ABOUT THIS TASK ▸
The entries below contain a line with "आदित्या वसवो रुद्रा मरुतश्चाश्विनावपि ।" and a line with "### **प्रकाशिका**". Retype exactly everything from the first down to the second, both included, and nothing else.

THE INPUT ▸
Segment Open

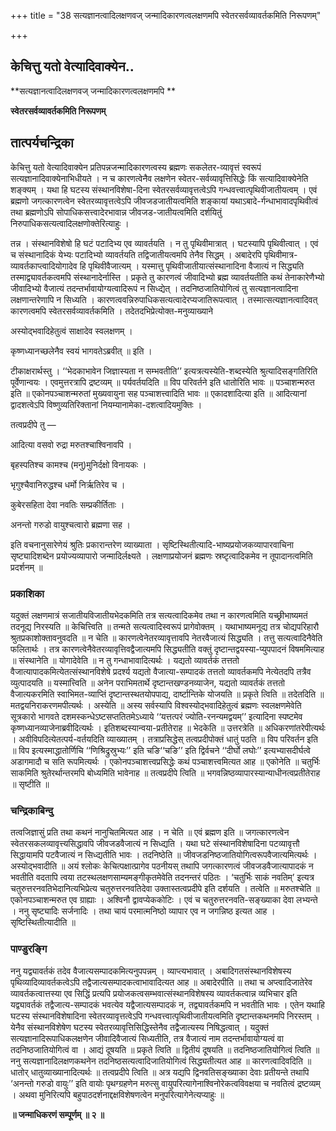 +++
title = "38 सत्यज्ञानत्वादिलक्षणवज् जन्मादिकारणत्वलक्षणमपि स्वेतरसर्वव्यावर्तकमिति निरूपणम्"

+++


## केचित्तु यतो वेत्यादिवाक्येन..

**सत्यज्ञानत्वादिलक्षणवज् जन्मादिकारणत्वलक्षणमपि **

**स्वेतरसर्वव्यावर्तकमिति निरूपणम्**

## **तात्पर्यचन्द्रिका**

केचित्तु यतो वेत्यादिवाक्येन प्रतिपन्नजन्मादिकारणत्वस्य ब्रह्मणः सकलेतर-व्यावृत्तं स्वरूपं सत्यज्ञानादिवाक्येनाभिधीयते । न च कारणत्वेनैव लक्षणेन स्वेतर-सर्वव्यावृत्तिसिद्धेः किं सत्यादिवाक्येनेति शङ्क्यम् । यथा हि घटस्य संस्थानविशेषा-दिना स्वेतरसर्वव्यावृत्तत्वेऽपि गन्धवत्त्वात्पृथिवीजातीयत्वम् । एवं ब्रह्मणो जगत्कारणत्वेन स्वेतरव्यावृत्तत्वेऽपि जीवजडजातीयत्वमिति शङ्कायां यथाऽबादे-र्गन्धाभावादपृथिवीत्वं तथा ब्रह्मणोऽपि सोपाधिकसत्त्वादेरभावान्न जीवजड-जातीयत्वमिति दर्शयितुं निरुपाधिकसत्यत्वादिलक्षणोक्तेरित्याहुः ।

तन्न । संस्थानविशेषो हि घटं पटादिभ्य एव व्यावर्तयति । न तु पृथिवीमात्रात् । घटस्यापि पृथिवीत्वात् । एवं च संस्थानादिकं येभ्यः पटादिभ्यो व्यावर्तयति तद्विजातीयत्वमपि तेनैव सिद्धम् । अबादेरपि पृथिवीमात्र-व्यावर्तकाप्त्वादियोगादेव हि पृथिवीवैजात्यम् । यस्मात्तु पृथिवीजातीयात्संस्थानादिना वैजात्यं न सिद्ध्यति तस्माद्व्यावर्तकत्वमपि संस्थानादेर्नास्ति । प्रकृते तु कारणत्वं जीवादिभ्यो ब्रह्म व्यावर्तयतीति कथं तेनाकारेणैभ्यो जीवादिभ्यो वैजात्यं तदन्तर्भावायोग्यत्वादिरूपं न सिध्द्येत् । तदनिष्ठजातियोगित्वं तु सत्यज्ञानत्वादिना लक्षणान्तरेणापि न सिध्यति । कारणत्ववन्निरुपाधिकसत्यत्वादेरप्यजातिरूपत्वात् । तस्मात्सत्यज्ञानत्वादिवत् कारणत्वमपि स्वेतरसर्वव्यावर्तकमिति । तदेतदभिप्रेत्योक्त-मनुव्याख्याने

अस्योद्भवादिहेतुत्वं साक्षादेव स्वलक्षणम् ।

कृष्णध्यानच्छलेनैव स्वयं भागवतेऽब्रवीत् ॥ इति ।

टीकाक्षरार्थस्तु । ‘‘भेदकाभावेन जिज्ञास्यता न सम्भवतीति’’ इत्यत्रत्यस्येति-शब्दस्येति श्रुत्यादिसङ्गतिरिति पूर्वेणान्वयः । एवमुत्तरत्रापि द्रष्टव्यम् ॥ पर्यवर्तयदिति ॥ विप परिवर्तने इति धातोरिति भावः ॥ पञ्चाशन्मरुत इति ॥ एकोनपञ्चाशन्मरुतां मुख्यवायुना सह पञ्चाशत्त्वादिति भावः ॥ एकादशादित्या इति ॥ आदित्यानां द्वादशत्वेऽपि विष्णुव्यतिरिक्तानां नियम्यानामेका-दशत्वादियमुक्तिः ।

तत्वप्रदीपे तु —

आदित्या वसवो रुद्रा मरुतश्चाश्विनावपि ।

बृहस्पतिश्च कामश्च (मनु)मुनिर्दक्षो विनायकः ।

भृगुश्चैवानिरुद्धश्च धर्मो निर्ऋतिरेव च ।

कुबेरसहिता देवा नवतिः सम्प्रकीर्तिताः ।

अनन्तो गरुडो वायुश्चत्वारो ब्रह्मणा सह ।

इति वचनानुसारेणेयं श्रुतिः प्रकारान्तरेण व्याख्याता । सृष्टिस्थितीत्यादि-भाष्यप्रयोजकव्यापारवाचिना सृष्ट्यादिशब्देन प्रयोज्यव्यापारो जन्मादिर्लक्ष्यते । लक्षणाप्रयोजनं ब्रह्मणः स्रष्टृत्वादिकमेव न तूपादानत्वमिति प्रदर्शनम् ॥

### **प्रकाशिका**

यदुक्तं लक्षणमात्रं सजातीयविजातीयभेदकमिति तत्र सत्यत्वादिकमेव तथा न कारणत्वमिति यच्छ्रीभाष्यमतं तदनूद्य निरस्यति ॥ केचित्त्विति ॥ तन्मते सत्यत्वादिस्वरूपं प्रागेवोक्तम् । यथाभाष्यमनूद्य तत्र चोद्यपरिहारौ श्रुतप्रकाशोक्तावनुवदति ॥ न चेति ॥ कारणत्वेनेतरव्यावृत्तावपि नेतरवैजात्यं सिद्ध्यति । तत्तु सत्यत्वादिनैवेति फलितार्थः । तत्र कारणत्वेनैवेतरव्यावृत्तिवद्वैजात्यमपि सिद्ध्यतीति वक्तुं दृष्टान्तद्वयस्या-प्युपपादनं विषममित्याह ॥ संस्थानेति ॥ योगादेवेति ॥ न तु गन्धाभावादित्यर्थः । यद्यतो व्यावर्तकं तत्ततो वैजात्यापादकमित्येतत्संस्थानविशेषे प्रदर्श्य यद्यतो वैजात्या-सम्पादकं तत्ततो व्यावर्तकमपि नेत्येतदपि तत्रैव व्युत्पादयति ॥ यस्मात्त्विति ॥ अनेन पराभिमतार्थे दृष्टान्तखण्डनव्याजेन, यद्यतो व्यावर्तकं तत्ततो वैजात्यकरमिति स्वाभिमत-व्याप्तिं दृष्टान्तस्थतयोपपाद्य, दार्ष्टान्तिके योजयति ॥ प्रकृते त्विति ॥ तदेतदिति ॥ मतद्वयनिराकरणमपीत्यर्थः । अस्येति ॥ अस्य सर्वस्यापि विश्वस्योद्भवादिहेतुत्वं ब्रह्मणः स्वलक्षणमेवेति सूत्रकारो भागवते दशमस्कन्धेऽष्टसप्ततितमेऽध्याये ‘‘यत्तत्परं ज्योति-रनन्यमद्वयम्’’ इत्यादिना स्पष्टमेव कृष्णध्यानव्याजेनाब्रवीदित्यर्थः । इतिशब्दस्यान्वया-प्रतीतेराह ॥ भेदकेति ॥ उत्तरत्रेति ॥ अधिकरणांतरेपीत्यर्थः । अवीविपदित्येतत्पर्य-वर्तयदिति व्याख्यातम् । तत्राप्रसिद्धेस् तत्वप्रदीपोक्तं धातुं पठति ॥ विप परिवर्तन इति ॥ विप इत्यस्माद्धातोर्णिचि ‘‘णिश्रिद्रुस्रुभ्यः’’ इति चङि‘‘चङि’’ इति द्विर्वचने ‘‘दीर्घो लघोः’’ इत्यभ्यासदीर्घत्वे अडागमादौ च सति रूपमित्यर्थः । एकोनपञ्चाशत्त्वप्रसिद्धेः कथं पञ्चाशत्त्वमित्यत आह ॥ एकोनेति ॥ चतुर्भिः साकमिति श्रुतेरर्थान्तरमपि बोध्यमिति भावेनाह ॥ तत्वप्रदीपे त्विति ॥ भगवन्निष्ठव्यापारस्यान्याधीनत्वप्रतीतेराह ॥ सृष्टीति ॥

### **चन्द्रिकाबिन्दु**

तत्वजिज्ञासुं प्रति तथा कथनं नानुचितमित्यत आह । न चेति ॥ एवं ब्रह्मण इति ॥ जगत्कारणत्वेन स्वेतरसकलव्यावृत्त्यसिद्धावपि जीवजडवैजात्यं न सिध्द्यति । यथा घटे संस्थानविशेषादिना पटव्यावृत्तौ सिद्धायामपि पटवैजात्यं न सिध्द्यतीति भावः । तदनिष्ठेति ॥ जीवजडनिष्ठजातियोगित्वरूपवैजात्यमित्यर्थः । अस्योद्भवादीति ॥ अयं श्लोकः केचित्पक्षात्प्रागेव पठनीयस् तथापि जगत्कारणत्वं जीवजडवैजात्यापादकं न भवतीति वदतापि त्वया तटस्थलक्षणसाम्यमङ्गीकृतमेवेति तदनन्तरं पठितः । ‘चतुर्भिः साकं नवतिम्’ इत्यत्र चतुरुत्तरनवतिभेदानित्यभिप्रेत्य चतुरुत्तरनवतिदेवा उक्तास्तत्वप्रदीपे इति दर्शयति । तत्वेति ॥ मरुतश्चेति ॥ एकोनपञ्चाशन्मरुत एव ग्राह्याः । अश्विनौ द्वावप्येककोटिः । एवं च चतुरुत्तरनवति-सङ्ख्याका देवा लभ्यन्ते । ननु सृष्ट्यादिः सर्जनादिः । तथा चायं परमात्मनिष्ठो व्यापार एव न जगन्निष्ठ इत्यत आह । सृष्टिस्थितीत्यादीति ॥

### **पाण्डुरङ्गि**

ननु यद्व्यावर्तकं तदेव वैजात्यसम्पादकमित्यनुपपन्नम् । व्याप्त्यभावात् । अबादिगतसंस्थानविशेषस्य पृथिव्यादिव्यावर्तकत्वेऽपि तद्वैजात्यसम्पादकत्वाभावादित्यत आह ॥ अबादेरपीति ॥ तथा च अप्त्वादिजातेरेव व्यावर्तकत्वात्तस्या एव सिद्धिं प्रत्यपि प्रयोजकत्वसम्भवात्संस्थानविशेषस्य व्यावर्तकत्वान्न व्यभिचार इति यद्व्यावर्तकं तद्वैजात्य-सम्पादकं भवत्येव यद्वैजात्यसम्पादकं न, तद्व्यावर्तकमपि न भवतीति भावः । एतेन यथाहि घटस्य संस्थानविशेषादिना स्वेतरव्यावृत्तत्वेऽपि गन्धवत्त्वात्पृथिवीजातीयत्वमिति दृष्टान्तकथनमपि निरस्तम् । येनैव संस्थानविशेषेण घटस्य स्वेतरव्यावृत्तिसिद्धिस्तेनैव तद्वैजात्यस्य निषिद्धत्वात् । यदुक्तं सत्यज्ञानादिरूपाधिकलक्षणेन जीवादिवैजात्यं सिध्यतीति, तत्र वैजात्यं नाम तदन्तर्भावायोग्यत्वं वा तदनिष्ठजातियोगित्वं वा । आद्यं दूषयति ॥ प्रकृते त्विति ॥ द्वितीयं दूषयति ॥ तदनिष्ठजातियोगित्वं त्विति ॥ ननु सत्यज्ञानादिलक्षणकथनेन तदनिष्ठसत्यत्वादिजातियोगित्वं सिद्ध्यतीत्यत आह ॥ कारणत्वादिवदिति ॥ धातोर् धातुव्याख्यानादित्यर्थः ॥ तत्वप्रदीपे त्विति ॥ अत्र यद्यपि द्विनवतिसङ्ख्याका देवाः प्रतीयन्ते तथापि ‘अनन्तो गरुडो वायुः’’ इति वायोः पृथग्ग्रहणेन मरुत्सु वायुपरित्यागेनाश्विनोरेकत्वविवक्षया च नवतित्वं द्रष्टव्यम् । अथवा मुनिरित्यपि बहुपाठदर्शनाद्दक्षविशेषणत्वेन मनुपरित्यागेनेत्यप्याहुः ॥

**॥ जन्माधिकरणं सम्पूर्णम् ॥ २ ॥**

Segment Closed

ANSWER TO THIS TASK ▸
आदित्या वसवो रुद्रा मरुतश्चाश्विनावपि ।

बृहस्पतिश्च कामश्च (मनु)मुनिर्दक्षो विनायकः ।

भृगुश्चैवानिरुद्धश्च धर्मो निर्ऋतिरेव च ।

कुबेरसहिता देवा नवतिः सम्प्रकीर्तिताः ।

अनन्तो गरुडो वायुश्चत्वारो ब्रह्मणा सह ।

इति वचनानुसारेणेयं श्रुतिः प्रकारान्तरेण व्याख्याता । सृष्टिस्थितीत्यादि-भाष्यप्रयोजकव्यापारवाचिना सृष्ट्यादिशब्देन प्रयोज्यव्यापारो जन्मादिर्लक्ष्यते । लक्षणाप्रयोजनं ब्रह्मणः स्रष्टृत्वादिकमेव न तूपादानत्वमिति प्रदर्शनम् ॥

### **प्रकाशिका**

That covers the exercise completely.